Rebirth is the seventh studio album by American rapper Lil Wayne, released February 2, 2010, on Cash Money Records, Young Money Entertainment and Universal Motown. The album's production was primarily handled by Cool & Dre, DJ Infamous, DJ Nasty & LVM, Kevin Rudolf, and J.U.S.T.I.C.E. League. Rebirth was promoted as Wayne's rock music debut, though it includes some hip hop tracks. The album features guest appearances from Eminem, Kevin Rudolf, Shanell and Nicki Minaj.

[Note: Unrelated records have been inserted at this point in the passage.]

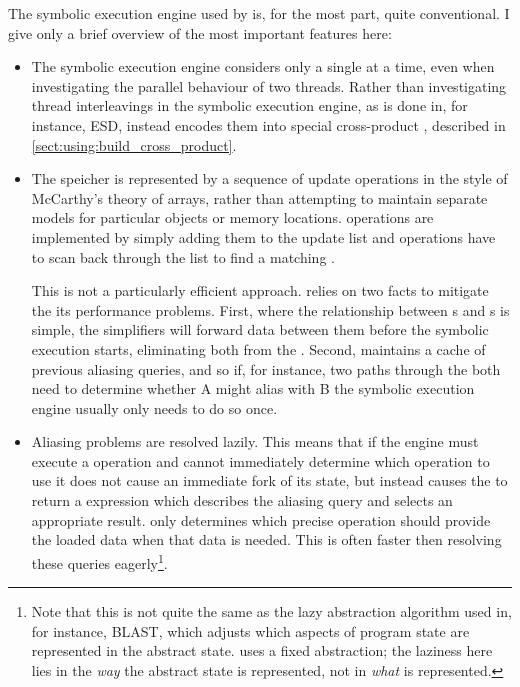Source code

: The symbolic execution engine used by {\implementation} is, for the
most part, quite conventional.  I give only a brief overview of the
most important features here:
\begin{itemize}
\item The symbolic execution engine considers only a single
  {\StateMachine} at a time, even when investigating the parallel
  behaviour of two threads.  Rather than investigating thread
  interleavings in the symbolic execution engine, as is done in, for
  instance, ESD\cite{Zamfir2010}, {\technique} instead encodes them
  into special cross-product {\StateMachines}, described in
  \autoref{sect:using:build_cross_product}.

\item The {\StateMachine} speicher is represented by a sequence of
  update operations in the style of McCarthy's theory of
  arrays\needCite{}, rather than attempting to maintain separate
  models for particular objects or memory locations.  
  operations are implemented by simply adding them to the update list
  and  operations have to scan back through the list to
  find a matching .

  This is not a particularly efficient approach.  {\Implementation}
  relies on two facts to mitigate the its performance problems.
  First, where the relationship between s and
  s is simple, the {\StateMachine} simplifiers will
  forward data between them before the symbolic execution starts,
  eliminating both from the {\StateMachine}.  Second,
  {\implementation} maintains a cache of previous aliasing queries,
  and so if, for instance, two paths through the {\StateMachine} both
  need to determine whether  A might alias with
   B the symbolic execution engine usually only needs to
  do so once.

\item Aliasing problems are resolved lazily.  This means that if the
  engine must execute a  operation and cannot immediately
  determine which  operation to use it does not cause an
  immediate fork of its state, but instead causes the  to
  return a {\StateMachine} expression which describes the aliasing
  query and selects an appropriate result.  {\Implementation} only
  determines which precise  operation should provide the
  loaded data when that data is needed.  This is often faster then
  resolving these queries eagerly\footnote{Note that this is not quite
    the same as the lazy abstraction algorithm used in, for instance,
    BLAST\cite{Henzinger2002}, which adjusts which aspects of program
    state are represented in the abstract state.  {\Implementation}
    uses a fixed abstraction; the laziness here lies in the \emph{way}
    the abstract state is represented, not in \emph{what} is
    represented.}.


\end{itemize}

The album debuted at number two on the US Billboard 200, selling 176,000 copies in its first week. The album became Wayne's seventh top-ten album in the United States and produced four singles, that which attained chart success. Upon its release, Rebirth received generally negative reviews from music critics. The album has been certified platinum by the Recording Industry Association of America (RIAA), with domestic shipment of a million copies in the United States.

== Background ==
The album was originally thought to be the re-release of his triple-platinum album Tha Carter III. The album was supposed to be released December 21, 2008, but Wayne pushed the date back. A week before its first scheduled release Amazon accidentally shipped 500 copies of the album to customers who pre-ordered it. On January 23, 2009, Wayne told MTV that the album will not be a re-release, but will be his rock album debut. The album was originally scheduled for an April 7, 2009 release, however it went through multiple release dates and was finally released on February 2, 2010. Young Money artist, Shanell, stated that the delays were due to Wayne's desire for the album to be "perfect". The first single, "Prom Queen", was produced by Infamous and Andrew "Drew" Correa. The song made its official debut on January 27, appearing on Wayne's MySpace page. Wayne performed the single live for the first time during a concert in San Diego, which was streamed live by Ustream on AT&T's FREEdom of Choice and Mobile Music Facebook pages that evening. "Prom Queen" peaked at No. 15 on the Billboard Hot 100 charts.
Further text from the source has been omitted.